How to share a value across different gpu?

I am writing a custom module. I want to compute the batch statistics (like running mean in Batch Normalization) by the main GPU and then distributed to other GPUs. How to share a value across different GPUs?

If you want to manually send different payloads to the GPU each one you just had to do:

(tensorX or model).to(“cuda:0”)
(tensorX or model).to(“cuda:1”)
Then you manage each model manually on your code.

But if you prefer this information are done automatic, you just set your devide to “cuda” this will use all your GPUs and wrap your model on DataParallel and the job will be split on the GPUs

device = “cuda”
model = MyModel()
model = DataParallel(model)

1 Like

I run a model on multi-GPU. I define a custom convolutional layer. One of the parameters in the convolution is updated by some formula in the main GPU. After updating this parameter, I need to send the new value of this parameter to other GPU. But how to do this?

Hi …

about the data tensor, you also need to send to device, then if it’s a matrix the pytoch will manage to split the matrix in a half for each GPU.


But if you are trying to control each GPU individually then you need to create a sub model of each set of GPU and just send the information to the specific device

1 Like

You can use torch.distributed for this purpose(tutorial), over all steps should be like that:
I commented parts that are not directly related to sending data.

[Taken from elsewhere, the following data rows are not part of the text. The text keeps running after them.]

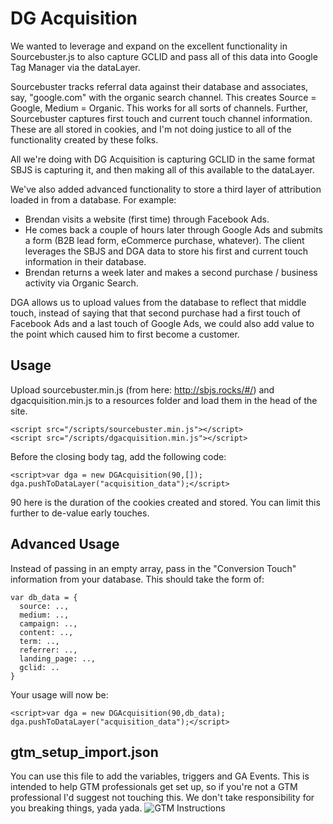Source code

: # DG Acquisition
We wanted to leverage and expand on the excellent functionality in Sourcebuster.js to also capture GCLID and pass all of this data into Google Tag Manager via the dataLayer.

Sourcebuster tracks referral data against their database and associates, say, "google.com" with the organic search channel. This creates Source = Google, Medium = Organic. This works for all sorts of channels. Further, Sourcebuster captures first touch and current touch channel information. These are all stored in cookies, and I'm not doing justice to all of the functionality created by these folks.

All we're doing with DG Acquisition is capturing GCLID in the same format SBJS is capturing it, and then making all of this available to the dataLayer.

We've also added advanced functionality to store a third layer of attribution loaded in from a database. For example:
- Brendan visits a website (first time) through Facebook Ads.
- He comes back a couple of hours later through Google Ads and submits a form (B2B lead form, eCommerce purchase, whatever). The client leverages the SBJS and DGA data to store his first and current touch information in their database.
- Brendan returns a week later and makes a second purchase / business activity via Organic Search.

DGA allows us to upload values from the database to reflect that middle touch, instead of saying that that second purchase had a first touch of Facebook Ads and a last touch of Google Ads, we could also add value to the point which caused him to first become a customer.

## Usage
Upload sourcebuster.min.js (from here: http://sbjs.rocks/#/) and dgacquisition.min.js to a resources folder and load them in the head of the site.
```
<script src="/scripts/sourcebuster.min.js"></script>
<script src="/scripts/dgacquisition.min.js"></script>
```

Before the closing body tag, add the following code:
```
<script>var dga = new DGAcquisition(90,[]); dga.pushToDataLayer("acquisition_data");</script>
```

90 here is the duration of the cookies created and stored. You can limit this further to de-value early touches.

## Advanced Usage
Instead of passing in an empty array, pass in the "Conversion Touch" information from your database. This should take the form of:
```
var db_data = {
  source: ..,
  medium: ..,
  campaign: ..,
  content: ..,
  term: ..,
  referrer: ..,
  landing_page: ..,
  gclid: ..
}
```

Your usage will now be:
```
<script>var dga = new DGAcquisition(90,db_data); dga.pushToDataLayer("acquisition_data");</script>
```

## gtm_setup_import.json
You can use this file to add the variables, triggers and GA Events. This is intended to help GTM professionals get set up, so if you're not a GTM professional I'd suggest not touching this. We don't take responsibility for you breaking things, yada yada.
![GTM Instructions](https://dg.agency/public/dga-gtm-instructions.png)
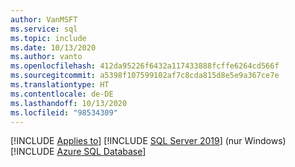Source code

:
 ```yaml
---
author: VanMSFT
ms.service: sql
ms.topic: include
ms.date: 10/13/2020
ms.author: vanto
ms.openlocfilehash: 412da95226f6432a117433888fcffe6264cd566f
ms.sourcegitcommit: a5398f107599102af7c8cda815d8e5e9a367ce7e
ms.translationtype: HT
ms.contentlocale: de-DE
ms.lasthandoff: 10/13/2020
ms.locfileid: "98534309"
---
```

[!INCLUDE [Applies to](../../includes/applies-md.md)] [!INCLUDE [SQL Server 2019](_ss2019.md)] (nur Windows) [!INCLUDE [Azure SQL Database](../../includes/applies-to-version/_asdb.md)]
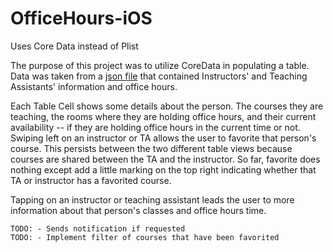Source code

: # OfficeHours-iOS
Uses Core Data instead of Plist

The purpose of this project was to utilize CoreData in populating a table. Data was taken from a [json file](https://api.jsonbin.io/b/5c11f7aeec62650f24de6ea5) that contained Instructors' and Teaching Assistants' information and office hours. 

Each Table Cell shows some details about the person. The courses they are teaching, the rooms where they are holding office hours, and their current availability -- if they are holding office hours in the current time or not. Swiping left on an instructor or TA allows the user to favorite that person's course. This persists between the two different table views because courses are shared between the TA and the instructor. So far, favorite does nothing except add a little marking on the top right indicating whether that TA or instructor has a favorited course.

Tapping on an instructor or teaching assistant leads the user to more information about that person's classes and office hours time. 

```
TODO: - Sends notification if requested
TODO: - Implement filter of courses that have been favorited
```
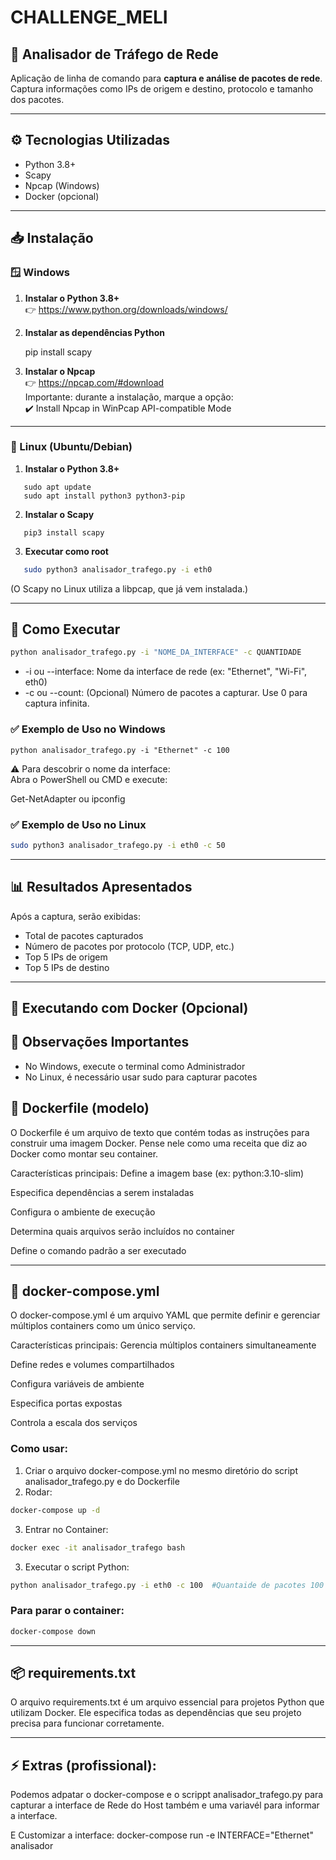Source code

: # CHALLENGE_MELI

## 📡 Analisador de Tráfego de Rede

Aplicação de linha de comando para **captura e análise de pacotes de rede**.  
Captura informações como IPs de origem e destino, protocolo e tamanho dos pacotes.

---

## ⚙️ Tecnologias Utilizadas

- Python 3.8+
- Scapy
- Npcap (Windows)
- Docker (opcional)

---

## 📥 Instalação

### 🪟 Windows

1. **Instalar o Python 3.8+**  
   👉 https://www.python.org/downloads/windows/

2. **Instalar as dependências Python**

   pip install scapy

3. **Instalar o Npcap**  
   👉 https://npcap.com/#download  
   Importante: durante a instalação, marque a opção:  
   ✔️ Install Npcap in WinPcap API-compatible Mode

---

### 🐧 Linux (Ubuntu/Debian)

1. **Instalar o Python 3.8+**

```
   sudo apt update  
   sudo apt install python3 python3-pip
```

2. **Instalar o Scapy**

```
   pip3 install scapy
```

3. **Executar como root**

```bash
   sudo python3 analisador_trafego.py -i eth0
```

   (O Scapy no Linux utiliza a libpcap, que já vem instalada.)

---

## 🚀 Como Executar

```bash
python analisador_trafego.py -i "NOME_DA_INTERFACE" -c QUANTIDADE
```

- -i ou --interface: Nome da interface de rede (ex: "Ethernet", "Wi-Fi", eth0)
- -c ou --count: (Opcional) Número de pacotes a capturar. Use 0 para captura infinita.

### ✅ Exemplo de Uso no Windows
```
python analisador_trafego.py -i "Ethernet" -c 100
```

⚠️ Para descobrir o nome da interface:  
Abra o PowerShell ou CMD e execute:

Get-NetAdapter  ou  ipconfig

### ✅ Exemplo de Uso no Linux
```bash
sudo python3 analisador_trafego.py -i eth0 -c 50
```

---

## 📊 Resultados Apresentados

Após a captura, serão exibidas:

- Total de pacotes capturados  
- Número de pacotes por protocolo (TCP, UDP, etc.)  
- Top 5 IPs de origem  
- Top 5 IPs de destino  

---

## 🐳 Executando com Docker (Opcional)

## 📜 Observações Importantes

- No Windows, execute o terminal como Administrador  
- No Linux, é necessário usar sudo para capturar pacotes

## 🐳 Dockerfile (modelo)

O Dockerfile é um arquivo de texto que contém todas as instruções para construir uma imagem Docker. Pense nele como uma receita que diz ao Docker como montar seu container.

Características principais:
Define a imagem base (ex: python:3.10-slim)

Especifica dependências a serem instaladas

Configura o ambiente de execução

Determina quais arquivos serão incluídos no container

Define o comando padrão a ser executado

---

## 🐳 docker-compose.yml

O docker-compose.yml é um arquivo YAML que permite definir e gerenciar múltiplos containers como um único serviço.

Características principais:
Gerencia múltiplos containers simultaneamente

Define redes e volumes compartilhados

Configura variáveis de ambiente

Especifica portas expostas

Controla a escala dos serviços

### Como usar:

1. Criar o arquivo docker-compose.yml no mesmo diretório do script analisador_trafego.py e do Dockerfile
2. Rodar:
```bash
docker-compose up -d
```

3. Entrar no Container:
```bash
docker exec -it analisador_trafego bash
```

3. Executar o script Python:
```bash
python analisador_trafego.py -i eth0 -c 100  #Quantaide de pacotes 100
```

### Para parar o container:
```bash
docker-compose down
```

---

## 📦 requirements.txt

O arquivo requirements.txt é um arquivo essencial para projetos Python que utilizam Docker. Ele especifica todas as dependências que seu projeto precisa para funcionar corretamente.

---

## ⚡ Extras (profissional):

Podemos adpatar o docker-compose e o scrippt analisador_trafego.py para capturar a interface de Rede do Host também e uma variavél para informar a interface.

E Customizar a interface:
docker-compose run -e INTERFACE="Ethernet" analisador


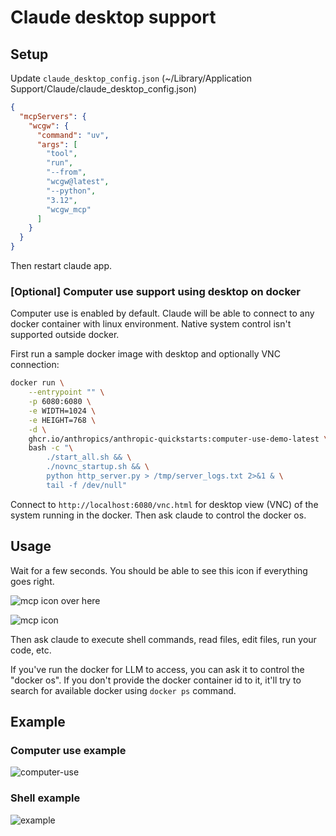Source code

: # Claude desktop support

## Setup

Update `claude_desktop_config.json` (~/Library/Application Support/Claude/claude_desktop_config.json)

```json
{
  "mcpServers": {
    "wcgw": {
      "command": "uv",
      "args": [
        "tool",
        "run",
        "--from",
        "wcgw@latest",
        "--python",
        "3.12",
        "wcgw_mcp"
      ]
    }
  }
}
```

Then restart claude app.

### [Optional] Computer use support using desktop on docker

Computer use is enabled by default. Claude will be able to connect to any docker container with linux environment. Native system control isn't supported outside docker.

First run a sample docker image with desktop and optionally VNC connection:

```sh
docker run \
    --entrypoint "" \
    -p 6080:6080 \
    -e WIDTH=1024 \
    -e HEIGHT=768 \
    -d \
    ghcr.io/anthropics/anthropic-quickstarts:computer-use-demo-latest \
    bash -c "\
        ./start_all.sh && \
        ./novnc_startup.sh && \
        python http_server.py > /tmp/server_logs.txt 2>&1 & \
        tail -f /dev/null"
```

Connect to `http://localhost:6080/vnc.html` for desktop view (VNC) of the system running in the docker. Then ask claude to control the docker os.

## Usage

Wait for a few seconds. You should be able to see this icon if everything goes right.

![mcp icon](https://github.com/rusiaaman/wcgw/blob/main/static/rocket-icon.png?raw=true)
over here

![mcp icon](https://github.com/rusiaaman/wcgw/blob/main/static/claude-ss.jpg?raw=true)

Then ask claude to execute shell commands, read files, edit files, run your code, etc.

If you've run the docker for LLM to access, you can ask it to control the "docker os". If you don't provide the docker container id to it, it'll try to search for available docker using `docker ps` command.

## Example

### Computer use example

![computer-use](https://github.com/rusiaaman/wcgw/blob/main/static/computer-use.jpg?raw=true)

### Shell example

![example](https://github.com/rusiaaman/wcgw/blob/main/static/example.jpg?raw=true)
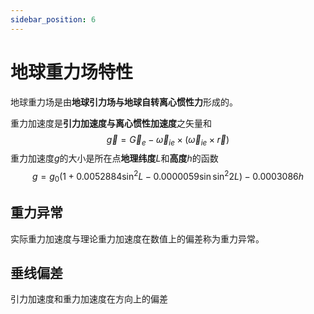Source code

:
 ```yaml
---
sidebar_position: 6
---
```


# 地球重力场特性

地球重力场是由**地球引力场与地球自转离心惯性力**形成的。

重力加速度是**引力加速度与离心惯性加速度**之矢量和
$$
\vec{g}=\vec{G}_e-\vec{\omega}_{i e} \times\left(\vec{\omega}_{i e} \times \vec{r}\right)
$$
重力加速度$g$的大小是所在点**地理纬度**$L$和**高度**$h$的函数
$$
g=g_0\left(1+0.0052884 \sin ^2 L-0.0000059 \sin \sin ^2 2 L\right)-0.0003086 h
$$

## 重力异常

实际重力加速度与理论重力加速度在数值上的偏差称为重力异常。

## 垂线偏差

引力加速度和重力加速度在方向上的偏差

  1. a function that creates communication channel for distributed computing, simply help each GPU/CPU/Node to find each other, we will use a file that everyone can write, (file should not exists before this function runs)
def init_processes(rank, size, fn, backend="gloo"):
	""" Initialize the distributed environment. """
	print("started init at{}".format(rank))
	# we need those so process can talk to each other including over a network
	print("end init at{}".format(rank))
  1. Then you will create n process to handle n GPUs:
if __name__ == "__main__":
    #lets say you have two gpu
    size = 2
    processes = []
    for rank in range(size):
       # each process have a rank starting from 0 and they will be in charge of each gpu
       # each of them will call a function named run after they setup communication channel
        p = Process(target=init_processes, args=(rank, size, run))

    for p in processes:

  1. Now you will write a function that will handle rest of the stuff in each GPU, probably you already have code that covers training etc, you will wrap them by that function so each GPU does the training. When it comes to your custom model, it should also accept a parameter that indicates if it is running on the main GPU, then it will calculate and send data to other GPUs

def run(rank, size):
    #read data 
    # create the model model = Net()
    # choose an optimizer = optim.SGD(model.parameters(),
                         # lr=0.01, momentum=0.5)

    # start training 
   for epoch in range(10):
        epoch_loss = 0.0
       # for data, target in train_set:
            output = model(data,rank) # here your model will get rank of the gpu as an input
            #loss = F.nll_loss(output, target)
            #epoch_loss += loss.item()
        #print('Rank ', dist.get_rank(), ', epoch ',
              #epoch, ': ', epoch_loss / num_batches)
  1. Then your custom module will handle calculation of that value and sending to others,
class TwoLayerNet(torch.nn.Module):
    #def __init__(self, D_in, H, D_out):
        In the constructor we instantiate two nn.Linear modules and assign them as
        member variables.
       # super(TwoLayerNet, self).__init__()
        #self.linear1 = torch.nn.Linear(D_in, H)
       # self.linear2 = torch.nn.Linear(H, D_out)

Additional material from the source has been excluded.